▶ [TASK INPUT]:
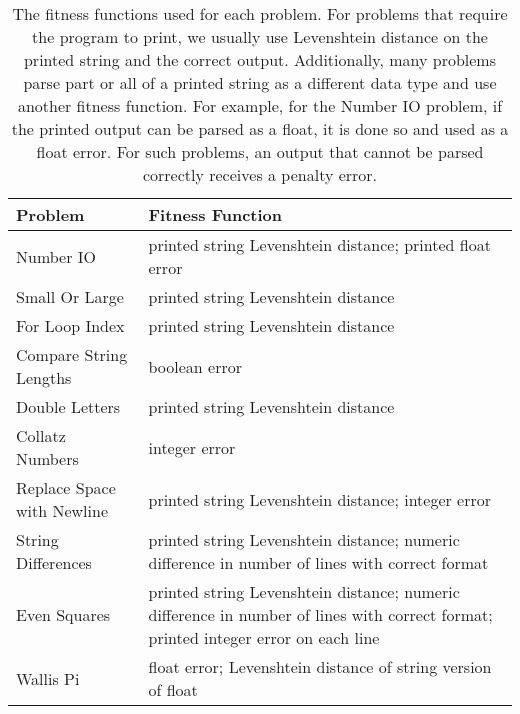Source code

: \documentclass{sig-alternate}
\begin{document}
\begin{table*}[t]
\centering
\caption{The fitness functions used for each problem. For problems that require the program to print, we usually use Levenshtein distance on the printed string and the correct output. Additionally, many problems parse part or all of a printed string as a different data type and use another fitness function. For example, for the Number IO problem, if the printed output can be parsed as a float, it is done so and used as a float error. For such problems, an output that cannot be parsed correctly receives a penalty error.}
\label{tableFitnessFunctions}
\begin{tabular}{>{\raggedright}p{4cm} >{\raggedright}p{11cm}}
\toprule
\textbf{Problem}               & \textbf{Fitness Function}                                                                                                                        \tabularnewline
\midrule
Number IO                  & printed string Levenshtein distance; printed float error                                                                              \tabularnewline
Small Or Large             & printed string Levenshtein distance                                                                                                   \tabularnewline
For Loop Index             & printed string Levenshtein distance                                                                                                   \tabularnewline
Compare String Lengths     & boolean error                                                                                                                  \tabularnewline
Double Letters             & printed string Levenshtein distance                                                                                                   \tabularnewline
Collatz Numbers            & integer error                                                                                                                  \tabularnewline
Replace Space with Newline & printed string Levenshtein distance; integer error                                                                                    \tabularnewline
String Differences         & printed string Levenshtein distance; numeric difference in number of lines with correct format                                                \tabularnewline
Even Squares               & printed string Levenshtein distance; numeric difference in number of lines with correct format; printed integer error on each line                        \tabularnewline
Wallis Pi                  & float error; Levenshtein distance of string version of float                                                                          \tabularnewline

\end{tabular}
\end{table*}
\end{document}
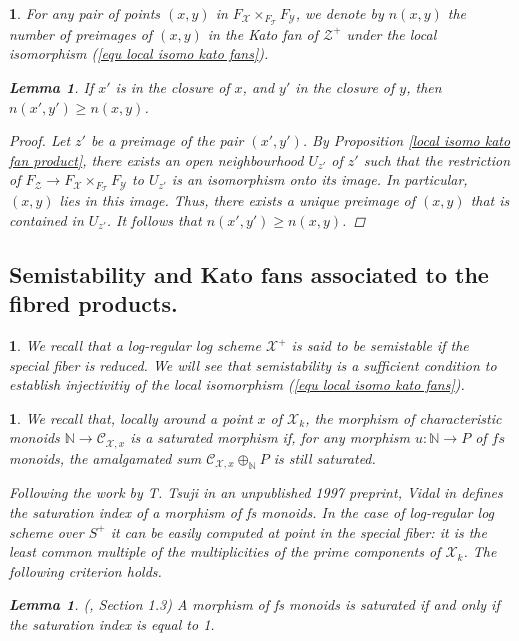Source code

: \documentclass{amsart}%
\numberwithin{equation}{subsection}
\theoremstyle{plain2}
\newtheorem{lemma}[equation]{Lemma}
\theoremstyle{definition2}
\theoremstyle{stepstyle}
\theoremstyle{point}
\theoremstyle{subpoint}
\newtheorem{subpoint}[equation]{}%
\newcommand{\spa}[1]{\begin{subpoint}#1\end{subpoint}}           %
\newcommand{\N}{\ensuremath{\mathbb{N}}}
\newcommand{\cX}{\ensuremath{\mathscr{X}}}
\newcommand{\caC}{\ensuremath{\mathcal{C}}}
\newcommand{\cY}{\ensuremath{\mathscr{Y}}}
\newcommand{\cZ}{\ensuremath{\mathscr{Z}}}
\renewcommand{\cY}{\ensuremath{\mathscr{Y}}}
\begin{document}
\spa{For any pair of points $(x,y)$ in $F_\cX \times_{F_{\mathscr{T}}} F_\cY$, we denote by $n(x,y)$ the number of preimages of $(x,y)$ in the Kato fan of $\cZ^+$ under the local isomorphism (\ref{equ local isomo kato fans}).
\begin{lemma} \label{lemma number of preimages} If $x'$ is in the closure of $x$, and $y'$ in the closure of $y$, then $n(x',y')\geqslant n(x,y)$.
\end{lemma}
\begin{proof}
Let $z'$ be a preimage of the pair $(x',y')$. By Proposition \ref{local isomo kato fan product}, there exists an open neighbourhood $U_{z'}$ of $z'$ such that the restriction of $F_{\cZ} \rightarrow F_{\cX} \times_{F_\mathscr{T}} F_{\cY}$ to $U_{z'}$ is an isomorphism onto its image. In particular, $(x,y)$ lies in this image. Thus, there exists a unique preimage of $(x,y)$ that is contained in $U_{z'}$. It follows that $n(x',y')\geqslant n(x,y)$.
\end{proof}
}

\subsection{Semistability and Kato fans associated to the fibred products.} 
\spa{We recall that a log-regular log scheme $\cX^+$ is said to be semistable if the special fiber is reduced. We will see that semistability is a sufficient condition to establish injectivitiy of the local isomorphism (\ref{equ local isomo kato fans}). }

\spa{We recall that, locally around a point $x$ of $\cX_k$, the morphism of characteristic monoids $\N \rightarrow \caC_{\cX,x}$ is a saturated morphism if, for any morphism $u: \N \rightarrow P$ of $fs$ monoids, the amalgamated sum $\caC_{\cX,x} \oplus_{\N} P$ is still saturated.

Following the work by T. Tsuji in an unpublished 1997 preprint, Vidal in \cite{Vidal} defines the saturation index of a morphism of \emph{fs} monoids. In the case of log-regular log scheme over $S^+$ it can be easily computed at point in the special fiber: it is the least common multiple of the multiplicities of the prime components of $\cX_k$. The following criterion holds.
\begin{lemma} \label{lemma criterion saturation}(\cite{Vidal}, Section 1.3)
A morphism of fs monoids is saturated if and only if the saturation index is equal to 1.
\end{lemma}
}
\end{document}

▶ [EXERCISE GOAL]: Write out each line again, exactly as it appears above, except for any picture.

▶ [RESULT OF THIS EXERCISE]:
Source code

: \documentclass{sig-alternate}
\begin{document}
\begin{table*}[t]
\centering
\caption{The fitness functions used for each problem. For problems that require the program to print, we usually use Levenshtein distance on the printed string and the correct output. Additionally, many problems parse part or all of a printed string as a different data type and use another fitness function. For example, for the Number IO problem, if the printed output can be parsed as a float, it is done so and used as a float error. For such problems, an output that cannot be parsed correctly receives a penalty error.}
\label{tableFitnessFunctions}
\begin{tabular}{>{\raggedright}p{4cm} >{\raggedright}p{11cm}}
\toprule
\textbf{Problem}               & \textbf{Fitness Function}                                                                                                                        \tabularnewline
\midrule
Number IO                  & printed string Levenshtein distance; printed float error                                                                              \tabularnewline
Small Or Large             & printed string Levenshtein distance                                                                                                   \tabularnewline
For Loop Index             & printed string Levenshtein distance                                                                                                   \tabularnewline
Compare String Lengths     & boolean error                                                                                                                  \tabularnewline
Double Letters             & printed string Levenshtein distance                                                                                                   \tabularnewline
Collatz Numbers            & integer error                                                                                                                  \tabularnewline
Replace Space with Newline & printed string Levenshtein distance; integer error                                                                                    \tabularnewline
String Differences         & printed string Levenshtein distance; numeric difference in number of lines with correct format                                                \tabularnewline
Even Squares               & printed string Levenshtein distance; numeric difference in number of lines with correct format; printed integer error on each line                        \tabularnewline
Wallis Pi                  & float error; Levenshtein distance of string version of float                                                                          \tabularnewline

\end{tabular}
\end{table*}
\end{document}
Source code

: \documentclass{amsart}%
\numberwithin{equation}{subsection}
\theoremstyle{plain2}
\newtheorem{lemma}[equation]{Lemma}
\theoremstyle{definition2}
\theoremstyle{stepstyle}
\theoremstyle{point}
\theoremstyle{subpoint}
\newtheorem{subpoint}[equation]{}%
\newcommand{\spa}[1]{\begin{subpoint}#1\end{subpoint}}           %
\newcommand{\N}{\ensuremath{\mathbb{N}}}
\newcommand{\cX}{\ensuremath{\mathscr{X}}}
\newcommand{\caC}{\ensuremath{\mathcal{C}}}
\newcommand{\cY}{\ensuremath{\mathscr{Y}}}
\newcommand{\cZ}{\ensuremath{\mathscr{Z}}}
\renewcommand{\cY}{\ensuremath{\mathscr{Y}}}
\begin{document}
\spa{For any pair of points $(x,y)$ in $F_\cX \times_{F_{\mathscr{T}}} F_\cY$, we denote by $n(x,y)$ the number of preimages of $(x,y)$ in the Kato fan of $\cZ^+$ under the local isomorphism (\ref{equ local isomo kato fans}).
\begin{lemma} \label{lemma number of preimages} If $x'$ is in the closure of $x$, and $y'$ in the closure of $y$, then $n(x',y')\geqslant n(x,y)$.
\end{lemma}
\begin{proof}
Let $z'$ be a preimage of the pair $(x',y')$. By Proposition \ref{local isomo kato fan product}, there exists an open neighbourhood $U_{z'}$ of $z'$ such that the restriction of $F_{\cZ} \rightarrow F_{\cX} \times_{F_\mathscr{T}} F_{\cY}$ to $U_{z'}$ is an isomorphism onto its image. In particular, $(x,y)$ lies in this image. Thus, there exists a unique preimage of $(x,y)$ that is contained in $U_{z'}$. It follows that $n(x',y')\geqslant n(x,y)$.
\end{proof}
}

\subsection{Semistability and Kato fans associated to the fibred products.} 
\spa{We recall that a log-regular log scheme $\cX^+$ is said to be semistable if the special fiber is reduced. We will see that semistability is a sufficient condition to establish injectivitiy of the local isomorphism (\ref{equ local isomo kato fans}). }

\spa{We recall that, locally around a point $x$ of $\cX_k$, the morphism of characteristic monoids $\N \rightarrow \caC_{\cX,x}$ is a saturated morphism if, for any morphism $u: \N \rightarrow P$ of $fs$ monoids, the amalgamated sum $\caC_{\cX,x} \oplus_{\N} P$ is still saturated.

Following the work by T. Tsuji in an unpublished 1997 preprint, Vidal in \cite{Vidal} defines the saturation index of a morphism of \emph{fs} monoids. In the case of log-regular log scheme over $S^+$ it can be easily computed at point in the special fiber: it is the least common multiple of the multiplicities of the prime components of $\cX_k$. The following criterion holds.
\begin{lemma} \label{lemma criterion saturation}(\cite{Vidal}, Section 1.3)
A morphism of fs monoids is saturated if and only if the saturation index is equal to 1.
\end{lemma}
}
\end{document}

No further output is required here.